The second stage is to make the actual jittered calculations using two calculations from the first stage:
- [Longitude X] = MAX([long]) + [Sparkline X]
- [Latitude Y] = MAX([lat]) + [Sparkline Y] * .75
The .75 is used to scale the Y axis to the grid used by the data. The X axis seems fine with a scaling of 1 for my grid. Again, notice that these are aggregate calculations and I have used the MAX trick on the [lat] and [long] fields. For this type of data visualisation, you should make sure that [lat] and [long] are Dimensions, not measures. Also, watch out for axis reversal - we tend to say "X and Y" and "Latitude and Longitude", but Latitude should have the Y values, not the X values! One final note: If you create the Latitude/Longitude calculations by right-clicking on your [lat]/[long] fields when they are already marked with the correct geographical role, Tableau will create the new calculation with that role already assigned.
(Incidentally, splitting up the calculations this way is an example of what we Software Engineers call "separation of concerns": the Sparkline calculations are "concerned" with the properties of the X/Y values and the Latitude calculations are "concerned" with the properties of the grid. Then if you need to adjust something, you know exactly where to go to fix it.)

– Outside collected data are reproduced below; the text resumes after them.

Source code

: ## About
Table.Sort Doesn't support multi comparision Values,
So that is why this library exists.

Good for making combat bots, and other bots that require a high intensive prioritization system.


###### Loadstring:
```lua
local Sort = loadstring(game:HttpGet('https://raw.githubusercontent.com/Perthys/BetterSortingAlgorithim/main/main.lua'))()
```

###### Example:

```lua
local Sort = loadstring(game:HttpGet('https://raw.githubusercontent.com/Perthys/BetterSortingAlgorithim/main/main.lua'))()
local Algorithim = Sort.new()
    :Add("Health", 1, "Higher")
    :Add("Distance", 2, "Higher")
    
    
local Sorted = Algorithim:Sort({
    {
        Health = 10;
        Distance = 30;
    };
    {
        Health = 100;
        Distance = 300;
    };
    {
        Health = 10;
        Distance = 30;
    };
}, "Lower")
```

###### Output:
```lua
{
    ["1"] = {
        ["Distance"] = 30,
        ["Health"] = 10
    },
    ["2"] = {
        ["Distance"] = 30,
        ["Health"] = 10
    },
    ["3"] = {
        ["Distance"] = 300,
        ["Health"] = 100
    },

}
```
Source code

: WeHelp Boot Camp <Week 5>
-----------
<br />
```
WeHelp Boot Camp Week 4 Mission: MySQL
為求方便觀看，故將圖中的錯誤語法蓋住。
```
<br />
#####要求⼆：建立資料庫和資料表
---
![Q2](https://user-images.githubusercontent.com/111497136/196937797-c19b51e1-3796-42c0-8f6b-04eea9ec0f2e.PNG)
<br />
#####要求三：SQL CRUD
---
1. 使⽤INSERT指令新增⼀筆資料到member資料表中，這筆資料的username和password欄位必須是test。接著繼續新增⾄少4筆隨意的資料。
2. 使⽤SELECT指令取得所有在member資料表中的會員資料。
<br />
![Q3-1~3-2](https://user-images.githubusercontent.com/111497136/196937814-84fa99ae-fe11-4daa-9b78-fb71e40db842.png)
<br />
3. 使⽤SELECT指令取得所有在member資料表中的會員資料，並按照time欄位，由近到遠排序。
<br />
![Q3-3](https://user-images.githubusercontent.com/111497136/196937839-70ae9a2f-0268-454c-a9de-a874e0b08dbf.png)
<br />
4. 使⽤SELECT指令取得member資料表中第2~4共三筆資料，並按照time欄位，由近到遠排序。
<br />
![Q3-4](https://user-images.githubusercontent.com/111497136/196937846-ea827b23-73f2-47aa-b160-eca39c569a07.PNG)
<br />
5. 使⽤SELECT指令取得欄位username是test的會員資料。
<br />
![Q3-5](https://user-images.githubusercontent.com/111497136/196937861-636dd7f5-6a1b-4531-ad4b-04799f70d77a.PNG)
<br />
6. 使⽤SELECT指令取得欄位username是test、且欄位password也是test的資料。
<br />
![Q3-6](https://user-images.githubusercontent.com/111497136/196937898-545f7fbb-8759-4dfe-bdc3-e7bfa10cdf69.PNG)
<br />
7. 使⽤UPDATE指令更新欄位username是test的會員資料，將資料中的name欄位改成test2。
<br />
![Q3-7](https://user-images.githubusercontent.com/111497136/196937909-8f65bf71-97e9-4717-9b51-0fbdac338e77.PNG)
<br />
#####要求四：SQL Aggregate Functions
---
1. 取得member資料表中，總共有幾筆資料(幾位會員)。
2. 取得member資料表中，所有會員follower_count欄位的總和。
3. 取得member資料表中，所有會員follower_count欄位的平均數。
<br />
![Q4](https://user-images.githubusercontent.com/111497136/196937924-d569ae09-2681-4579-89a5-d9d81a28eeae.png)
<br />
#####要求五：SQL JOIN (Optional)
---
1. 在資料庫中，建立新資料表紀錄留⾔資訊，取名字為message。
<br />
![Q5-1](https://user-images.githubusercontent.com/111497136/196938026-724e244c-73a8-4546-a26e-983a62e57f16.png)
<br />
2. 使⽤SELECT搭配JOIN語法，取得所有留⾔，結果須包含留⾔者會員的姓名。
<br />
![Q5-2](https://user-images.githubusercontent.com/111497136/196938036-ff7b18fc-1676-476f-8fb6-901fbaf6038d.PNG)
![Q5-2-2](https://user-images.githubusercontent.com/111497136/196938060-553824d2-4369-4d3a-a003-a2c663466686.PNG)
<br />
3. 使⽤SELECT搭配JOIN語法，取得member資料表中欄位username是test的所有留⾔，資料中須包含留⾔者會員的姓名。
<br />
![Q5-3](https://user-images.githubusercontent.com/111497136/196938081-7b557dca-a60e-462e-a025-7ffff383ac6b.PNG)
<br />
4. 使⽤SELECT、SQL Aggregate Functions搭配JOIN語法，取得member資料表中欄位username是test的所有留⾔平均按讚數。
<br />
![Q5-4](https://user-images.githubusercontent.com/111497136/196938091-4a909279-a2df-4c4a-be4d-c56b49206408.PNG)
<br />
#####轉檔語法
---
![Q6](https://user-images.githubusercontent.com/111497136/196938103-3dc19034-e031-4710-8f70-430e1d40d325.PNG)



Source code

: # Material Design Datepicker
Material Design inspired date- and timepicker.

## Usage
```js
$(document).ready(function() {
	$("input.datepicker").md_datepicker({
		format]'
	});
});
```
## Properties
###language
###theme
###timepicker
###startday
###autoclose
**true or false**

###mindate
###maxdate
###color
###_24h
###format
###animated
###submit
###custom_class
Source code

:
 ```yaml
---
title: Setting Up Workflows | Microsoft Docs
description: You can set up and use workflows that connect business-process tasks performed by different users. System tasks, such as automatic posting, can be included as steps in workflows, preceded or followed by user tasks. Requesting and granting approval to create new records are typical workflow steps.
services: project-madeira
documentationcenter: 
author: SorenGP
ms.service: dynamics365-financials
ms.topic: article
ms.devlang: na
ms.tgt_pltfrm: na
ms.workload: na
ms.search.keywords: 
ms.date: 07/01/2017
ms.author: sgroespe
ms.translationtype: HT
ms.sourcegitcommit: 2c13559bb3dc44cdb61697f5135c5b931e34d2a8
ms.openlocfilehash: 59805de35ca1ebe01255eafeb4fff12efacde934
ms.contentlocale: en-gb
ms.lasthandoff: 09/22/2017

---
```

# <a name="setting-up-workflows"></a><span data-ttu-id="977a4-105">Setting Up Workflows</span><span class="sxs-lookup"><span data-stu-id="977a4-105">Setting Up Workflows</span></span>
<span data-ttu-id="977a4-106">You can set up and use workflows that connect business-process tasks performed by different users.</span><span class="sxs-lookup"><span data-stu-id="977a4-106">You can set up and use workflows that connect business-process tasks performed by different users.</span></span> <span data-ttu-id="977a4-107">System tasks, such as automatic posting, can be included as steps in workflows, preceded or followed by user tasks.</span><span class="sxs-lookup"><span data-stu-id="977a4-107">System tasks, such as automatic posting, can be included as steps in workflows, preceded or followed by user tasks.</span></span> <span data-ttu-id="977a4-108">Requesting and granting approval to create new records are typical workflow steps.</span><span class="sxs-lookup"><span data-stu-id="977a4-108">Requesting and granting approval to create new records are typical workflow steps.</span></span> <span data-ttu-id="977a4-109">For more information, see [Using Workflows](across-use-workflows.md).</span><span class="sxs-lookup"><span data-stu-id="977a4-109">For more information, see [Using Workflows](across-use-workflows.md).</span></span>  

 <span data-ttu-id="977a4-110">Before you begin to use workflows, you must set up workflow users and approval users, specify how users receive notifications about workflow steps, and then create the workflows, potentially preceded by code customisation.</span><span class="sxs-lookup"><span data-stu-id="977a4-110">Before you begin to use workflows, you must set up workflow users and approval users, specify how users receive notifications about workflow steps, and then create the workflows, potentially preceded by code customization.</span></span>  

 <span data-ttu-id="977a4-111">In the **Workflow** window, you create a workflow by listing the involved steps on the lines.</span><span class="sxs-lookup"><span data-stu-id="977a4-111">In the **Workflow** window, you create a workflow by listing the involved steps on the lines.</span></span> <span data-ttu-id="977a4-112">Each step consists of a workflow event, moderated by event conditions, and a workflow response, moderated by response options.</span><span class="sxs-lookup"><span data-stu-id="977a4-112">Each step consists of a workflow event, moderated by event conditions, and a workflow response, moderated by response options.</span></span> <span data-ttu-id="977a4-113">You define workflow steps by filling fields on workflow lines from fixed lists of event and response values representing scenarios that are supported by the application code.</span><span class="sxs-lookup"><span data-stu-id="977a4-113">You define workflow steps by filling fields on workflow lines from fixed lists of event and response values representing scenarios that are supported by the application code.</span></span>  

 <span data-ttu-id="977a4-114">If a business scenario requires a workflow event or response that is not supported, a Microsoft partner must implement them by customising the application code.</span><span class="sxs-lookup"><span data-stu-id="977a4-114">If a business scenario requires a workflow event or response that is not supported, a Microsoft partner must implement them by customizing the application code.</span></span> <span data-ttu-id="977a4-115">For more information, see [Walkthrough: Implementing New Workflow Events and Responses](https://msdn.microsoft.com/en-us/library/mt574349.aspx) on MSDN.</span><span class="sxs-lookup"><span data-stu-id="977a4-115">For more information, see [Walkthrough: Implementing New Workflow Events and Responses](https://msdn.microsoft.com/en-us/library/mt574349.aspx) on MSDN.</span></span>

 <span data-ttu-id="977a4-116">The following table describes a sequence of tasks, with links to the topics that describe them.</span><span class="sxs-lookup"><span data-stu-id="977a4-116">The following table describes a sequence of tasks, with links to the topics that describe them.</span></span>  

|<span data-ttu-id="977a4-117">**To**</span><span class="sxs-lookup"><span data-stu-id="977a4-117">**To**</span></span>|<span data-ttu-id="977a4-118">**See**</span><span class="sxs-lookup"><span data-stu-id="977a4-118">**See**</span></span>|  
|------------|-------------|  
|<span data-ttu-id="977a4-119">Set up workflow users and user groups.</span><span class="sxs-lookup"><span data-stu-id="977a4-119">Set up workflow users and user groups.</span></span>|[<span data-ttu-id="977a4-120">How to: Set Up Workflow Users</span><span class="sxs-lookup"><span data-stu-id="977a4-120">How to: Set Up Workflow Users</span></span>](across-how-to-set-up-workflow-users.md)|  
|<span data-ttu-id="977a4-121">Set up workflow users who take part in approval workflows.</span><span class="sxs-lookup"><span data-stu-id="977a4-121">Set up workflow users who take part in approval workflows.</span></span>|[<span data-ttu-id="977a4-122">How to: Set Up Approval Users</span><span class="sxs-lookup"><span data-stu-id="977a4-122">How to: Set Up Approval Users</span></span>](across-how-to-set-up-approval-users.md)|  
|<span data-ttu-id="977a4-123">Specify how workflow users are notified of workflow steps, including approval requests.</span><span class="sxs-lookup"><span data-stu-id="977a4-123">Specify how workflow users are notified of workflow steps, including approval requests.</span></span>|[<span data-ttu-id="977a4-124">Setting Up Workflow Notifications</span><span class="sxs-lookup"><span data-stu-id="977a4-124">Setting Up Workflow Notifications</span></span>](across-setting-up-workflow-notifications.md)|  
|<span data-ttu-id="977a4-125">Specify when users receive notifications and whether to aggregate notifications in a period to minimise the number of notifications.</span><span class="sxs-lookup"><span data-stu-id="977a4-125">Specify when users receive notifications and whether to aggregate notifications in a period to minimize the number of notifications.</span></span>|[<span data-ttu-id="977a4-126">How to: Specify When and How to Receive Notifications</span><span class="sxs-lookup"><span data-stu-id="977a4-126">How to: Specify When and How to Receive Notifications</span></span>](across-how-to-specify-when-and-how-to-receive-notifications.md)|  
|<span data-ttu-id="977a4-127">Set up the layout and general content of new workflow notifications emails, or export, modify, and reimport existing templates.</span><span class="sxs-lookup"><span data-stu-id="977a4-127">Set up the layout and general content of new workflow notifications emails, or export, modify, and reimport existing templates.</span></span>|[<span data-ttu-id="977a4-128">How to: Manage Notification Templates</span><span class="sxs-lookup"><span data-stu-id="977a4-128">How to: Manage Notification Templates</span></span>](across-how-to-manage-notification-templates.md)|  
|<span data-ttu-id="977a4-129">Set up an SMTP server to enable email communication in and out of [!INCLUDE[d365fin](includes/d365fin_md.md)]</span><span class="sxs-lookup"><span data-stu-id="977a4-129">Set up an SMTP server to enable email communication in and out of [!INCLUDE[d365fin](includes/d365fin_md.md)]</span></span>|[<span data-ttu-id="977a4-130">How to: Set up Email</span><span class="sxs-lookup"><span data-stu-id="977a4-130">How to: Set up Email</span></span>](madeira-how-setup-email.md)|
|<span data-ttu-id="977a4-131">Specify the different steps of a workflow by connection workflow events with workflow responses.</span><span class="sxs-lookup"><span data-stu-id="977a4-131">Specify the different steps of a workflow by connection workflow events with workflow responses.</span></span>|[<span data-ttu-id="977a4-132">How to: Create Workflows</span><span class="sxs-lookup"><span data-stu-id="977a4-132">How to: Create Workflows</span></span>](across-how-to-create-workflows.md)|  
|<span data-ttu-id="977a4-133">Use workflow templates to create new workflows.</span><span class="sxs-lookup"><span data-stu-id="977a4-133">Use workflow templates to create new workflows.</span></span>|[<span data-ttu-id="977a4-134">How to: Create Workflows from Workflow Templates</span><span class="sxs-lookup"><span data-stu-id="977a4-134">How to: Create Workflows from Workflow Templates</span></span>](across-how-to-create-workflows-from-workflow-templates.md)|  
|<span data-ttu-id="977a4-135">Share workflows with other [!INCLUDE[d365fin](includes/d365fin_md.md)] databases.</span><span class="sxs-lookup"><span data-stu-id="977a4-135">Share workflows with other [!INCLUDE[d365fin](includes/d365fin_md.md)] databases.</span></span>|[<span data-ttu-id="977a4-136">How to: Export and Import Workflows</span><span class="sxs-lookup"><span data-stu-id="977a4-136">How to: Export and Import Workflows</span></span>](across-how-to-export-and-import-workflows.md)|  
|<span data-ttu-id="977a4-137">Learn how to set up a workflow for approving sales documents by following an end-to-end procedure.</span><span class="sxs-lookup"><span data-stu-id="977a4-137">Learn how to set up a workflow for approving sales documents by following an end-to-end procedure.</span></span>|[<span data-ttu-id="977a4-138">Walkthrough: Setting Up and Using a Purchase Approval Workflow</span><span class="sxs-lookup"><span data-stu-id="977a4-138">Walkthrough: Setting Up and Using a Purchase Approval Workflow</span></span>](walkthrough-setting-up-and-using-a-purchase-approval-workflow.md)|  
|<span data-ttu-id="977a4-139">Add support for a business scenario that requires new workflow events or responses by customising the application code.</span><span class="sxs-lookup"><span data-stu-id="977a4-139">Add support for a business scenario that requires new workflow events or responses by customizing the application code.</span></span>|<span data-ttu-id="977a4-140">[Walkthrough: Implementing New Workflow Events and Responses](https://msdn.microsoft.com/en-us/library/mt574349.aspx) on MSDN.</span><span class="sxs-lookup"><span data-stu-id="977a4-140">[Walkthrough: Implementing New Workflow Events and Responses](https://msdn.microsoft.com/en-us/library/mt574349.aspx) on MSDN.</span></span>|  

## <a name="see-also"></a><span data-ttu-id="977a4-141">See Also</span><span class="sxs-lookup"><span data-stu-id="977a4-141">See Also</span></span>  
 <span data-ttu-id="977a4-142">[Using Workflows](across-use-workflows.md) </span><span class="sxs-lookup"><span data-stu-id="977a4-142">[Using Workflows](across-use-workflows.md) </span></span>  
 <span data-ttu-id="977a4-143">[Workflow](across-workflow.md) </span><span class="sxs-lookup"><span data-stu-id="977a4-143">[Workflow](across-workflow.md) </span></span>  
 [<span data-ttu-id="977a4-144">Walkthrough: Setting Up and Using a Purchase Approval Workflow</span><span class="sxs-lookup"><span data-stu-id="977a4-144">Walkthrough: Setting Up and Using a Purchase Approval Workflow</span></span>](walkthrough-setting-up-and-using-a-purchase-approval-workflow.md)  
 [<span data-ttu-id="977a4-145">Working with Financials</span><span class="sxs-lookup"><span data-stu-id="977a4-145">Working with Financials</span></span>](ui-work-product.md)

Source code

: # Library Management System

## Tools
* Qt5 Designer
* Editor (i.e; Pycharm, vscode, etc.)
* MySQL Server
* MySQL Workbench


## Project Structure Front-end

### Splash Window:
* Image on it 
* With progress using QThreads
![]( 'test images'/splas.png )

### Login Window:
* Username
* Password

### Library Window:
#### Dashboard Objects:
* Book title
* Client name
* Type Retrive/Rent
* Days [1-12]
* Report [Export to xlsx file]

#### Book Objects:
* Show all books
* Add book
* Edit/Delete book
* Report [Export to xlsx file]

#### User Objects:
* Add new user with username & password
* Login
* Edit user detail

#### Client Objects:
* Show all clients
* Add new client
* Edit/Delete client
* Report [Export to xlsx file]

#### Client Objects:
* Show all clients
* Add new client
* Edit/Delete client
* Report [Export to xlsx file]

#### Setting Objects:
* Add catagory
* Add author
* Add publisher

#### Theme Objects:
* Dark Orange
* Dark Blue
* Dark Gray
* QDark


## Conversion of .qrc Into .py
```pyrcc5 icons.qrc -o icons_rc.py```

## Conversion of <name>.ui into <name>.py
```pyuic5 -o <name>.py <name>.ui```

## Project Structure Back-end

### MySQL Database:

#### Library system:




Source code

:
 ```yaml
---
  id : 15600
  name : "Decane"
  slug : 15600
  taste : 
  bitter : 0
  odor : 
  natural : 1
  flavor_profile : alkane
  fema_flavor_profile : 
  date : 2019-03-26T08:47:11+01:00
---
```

Now that we have everything ready, we just need to build the visualisation! (It may help to turn off automatic updates until the visualisation is ready.) Double click on the [Latitude X] and [Longitude Y] calculations to get them onto the Rows and Columns shelves. This gives us our map background. (Make sure that the appropriate Background Map is selected in the Data menu.) Put [lat] and [long] onto the Level of Detail shelf so that the lines are split up onto the grid. Choose the Line mark on the Marks card and put the X axis value onto the path (YEAR([date]) in my example). Now turn on automatic updates and you should have a beautiful set of sparklines on your map!
As I mentioned above, you can add visual cues for the Y axis by putting the Y value onto the Colour shelf. In my example, this is AVG([anomaly]) and I edited the colour encoding to use 5 steps to make it easier to read. I also changed the default colour ramp to be a blue-red diverging because we tend to associate blue with cold and red with hot and the range is symmetric (like the colours).
And here is the final image:
I have attached a packaged workbook containing the example data and calculations for you to play with. The original data set is quite large, so I have created an extract containing only the data in a single worksheet. Let me know how it tastes!
There is something interesting lurking in this example besides how to put sparklines on maps. Have a look at the sparklines on the left of the map and compare them to the ones on the right. Notice the costal marks show a much less pronounced upswing in recent decades. This is because the ocean is a much better heat sink than the land (a fact that we here in Seattle are very thankful for in late July!) It is also a nice graphical illustration of why the term "global warming" is being replaced by "climate change" in public discourse: The warming is not uniform and is often affected by the local topography. Looking at the full data set (which is sadly too large to include with this posting) there are a number of other patterns that jump out when one has the high data density afforded by sparklines. I'll follow up if I find anything unexpected.